§ YOUR GOAL: An exact reproduction of all the data is needed, with no images in it.

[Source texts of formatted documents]
═══

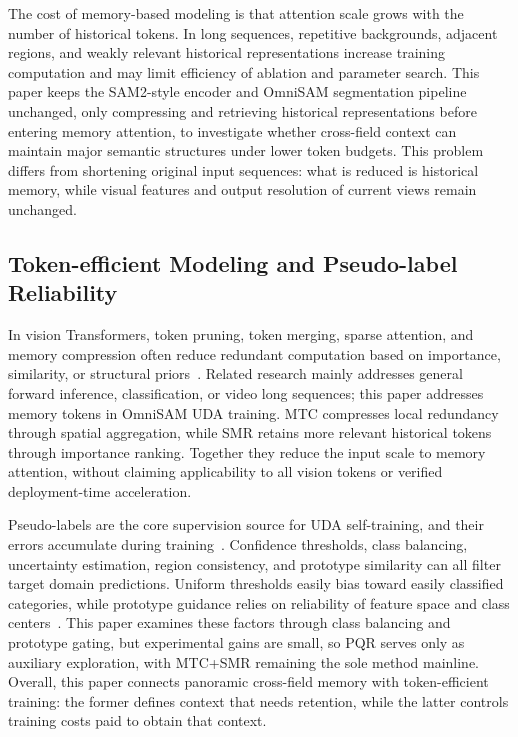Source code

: The cost of memory-based modeling is that attention scale grows with the number of historical tokens. In long sequences, repetitive backgrounds, adjacent regions, and weakly relevant historical representations increase training computation and may limit efficiency of ablation and parameter search. This paper keeps the SAM2-style encoder and OmniSAM segmentation pipeline unchanged, only compressing and retrieving historical representations before entering memory attention, to investigate whether cross-field context can maintain major semantic structures under lower token budgets. This problem differs from shortening original input sequences: what is reduced is historical memory, while visual features and output resolution of current views remain unchanged.

\subsection{Token-efficient Modeling and Pseudo-label Reliability}
In vision Transformers, token pruning, token merging, sparse attention, and memory compression often reduce redundant computation based on importance, similarity, or structural priors~\cite{rao2021dynamicvit,bolya2023tome,lu2023tokensharing}. Related research mainly addresses general forward inference, classification, or video long sequences; this paper addresses memory tokens in OmniSAM UDA training. MTC compresses local redundancy through spatial aggregation, while SMR retains more relevant historical tokens through importance ranking. Together they reduce the input scale to memory attention, without claiming applicability to all vision tokens or verified deployment-time acceleration.

Pseudo-labels are the core supervision source for UDA self-training, and their errors accumulate during training~\cite{zou2018cbst,hoyer2023mic}. Confidence thresholds, class balancing, uncertainty estimation, region consistency, and prototype similarity can all filter target domain predictions. Uniform thresholds easily bias toward easily classified categories, while prototype guidance relies on reliability of feature space and class centers~\cite{zheng2024sfuda360,zheng2025sfuda360pp}. This paper examines these factors through class balancing and prototype gating, but experimental gains are small, so PQR serves only as auxiliary exploration, with MTC+SMR remaining the sole method mainline. Overall, this paper connects panoramic cross-field memory with token-efficient training: the former defines context that needs retention, while the latter controls training costs paid to obtain that context.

═══

§ TASK RESULT:
Source code

: The cost of memory-based modeling is that attention scale grows with the number of historical tokens. In long sequences, repetitive backgrounds, adjacent regions, and weakly relevant historical representations increase training computation and may limit efficiency of ablation and parameter search. This paper keeps the SAM2-style encoder and OmniSAM segmentation pipeline unchanged, only compressing and retrieving historical representations before entering memory attention, to investigate whether cross-field context can maintain major semantic structures under lower token budgets. This problem differs from shortening original input sequences: what is reduced is historical memory, while visual features and output resolution of current views remain unchanged.

\subsection{Token-efficient Modeling and Pseudo-label Reliability}
In vision Transformers, token pruning, token merging, sparse attention, and memory compression often reduce redundant computation based on importance, similarity, or structural priors~\cite{rao2021dynamicvit,bolya2023tome,lu2023tokensharing}. Related research mainly addresses general forward inference, classification, or video long sequences; this paper addresses memory tokens in OmniSAM UDA training. MTC compresses local redundancy through spatial aggregation, while SMR retains more relevant historical tokens through importance ranking. Together they reduce the input scale to memory attention, without claiming applicability to all vision tokens or verified deployment-time acceleration.

Pseudo-labels are the core supervision source for UDA self-training, and their errors accumulate during training~\cite{zou2018cbst,hoyer2023mic}. Confidence thresholds, class balancing, uncertainty estimation, region consistency, and prototype similarity can all filter target domain predictions. Uniform thresholds easily bias toward easily classified categories, while prototype guidance relies on reliability of feature space and class centers~\cite{zheng2024sfuda360,zheng2025sfuda360pp}. This paper examines these factors through class balancing and prototype gating, but experimental gains are small, so PQR serves only as auxiliary exploration, with MTC+SMR remaining the sole method mainline. Overall, this paper connects panoramic cross-field memory with token-efficient training: the former defines context that needs retention, while the latter controls training costs paid to obtain that context.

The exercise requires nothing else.